Among the entries below, one stretch runs from the line that contains "#### [Ritirare i" through the line that contains "#### [Collegare i". Repeat that stretch exactly, ends included, and only that.

:: DATASET EXCERPTS ::

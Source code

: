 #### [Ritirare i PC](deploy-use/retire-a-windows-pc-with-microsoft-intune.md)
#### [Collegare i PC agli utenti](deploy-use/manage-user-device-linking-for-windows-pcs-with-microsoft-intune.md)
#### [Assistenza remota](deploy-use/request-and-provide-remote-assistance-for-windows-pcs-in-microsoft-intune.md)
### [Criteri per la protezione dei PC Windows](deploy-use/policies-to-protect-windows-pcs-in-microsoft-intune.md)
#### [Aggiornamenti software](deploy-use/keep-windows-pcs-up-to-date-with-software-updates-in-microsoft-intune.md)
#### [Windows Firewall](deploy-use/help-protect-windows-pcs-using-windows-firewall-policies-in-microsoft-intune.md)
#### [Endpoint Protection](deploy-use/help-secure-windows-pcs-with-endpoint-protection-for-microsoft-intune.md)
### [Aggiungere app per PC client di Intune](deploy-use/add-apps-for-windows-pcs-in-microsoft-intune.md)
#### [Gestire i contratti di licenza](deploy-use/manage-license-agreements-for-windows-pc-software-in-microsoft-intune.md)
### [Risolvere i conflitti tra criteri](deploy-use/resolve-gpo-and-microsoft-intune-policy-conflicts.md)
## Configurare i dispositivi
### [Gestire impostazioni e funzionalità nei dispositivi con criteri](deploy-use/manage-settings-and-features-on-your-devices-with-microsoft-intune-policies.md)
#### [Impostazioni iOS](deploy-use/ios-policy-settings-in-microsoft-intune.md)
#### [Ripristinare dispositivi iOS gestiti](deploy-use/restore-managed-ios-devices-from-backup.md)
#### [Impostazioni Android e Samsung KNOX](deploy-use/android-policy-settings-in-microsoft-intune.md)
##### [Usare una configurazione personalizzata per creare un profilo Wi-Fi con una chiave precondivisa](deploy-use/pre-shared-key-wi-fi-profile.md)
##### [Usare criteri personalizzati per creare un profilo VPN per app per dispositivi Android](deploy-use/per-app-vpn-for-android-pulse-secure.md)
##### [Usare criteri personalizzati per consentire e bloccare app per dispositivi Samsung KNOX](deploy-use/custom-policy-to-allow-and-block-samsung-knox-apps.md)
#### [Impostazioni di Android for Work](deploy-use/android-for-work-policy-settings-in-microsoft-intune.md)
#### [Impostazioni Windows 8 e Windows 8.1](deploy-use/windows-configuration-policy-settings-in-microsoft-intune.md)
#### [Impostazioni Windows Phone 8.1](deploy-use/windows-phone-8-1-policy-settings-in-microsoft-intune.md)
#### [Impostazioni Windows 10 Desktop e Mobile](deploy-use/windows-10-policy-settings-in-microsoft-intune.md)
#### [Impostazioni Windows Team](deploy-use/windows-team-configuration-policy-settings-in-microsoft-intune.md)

:::

= SOLUTION =
: #### [Ritirare i PC](deploy-use/retire-a-windows-pc-with-microsoft-intune.md)
#### [Collegare i PC agli utenti](deploy-use/manage-user-device-linking-for-windows-pcs-with-microsoft-intune.md)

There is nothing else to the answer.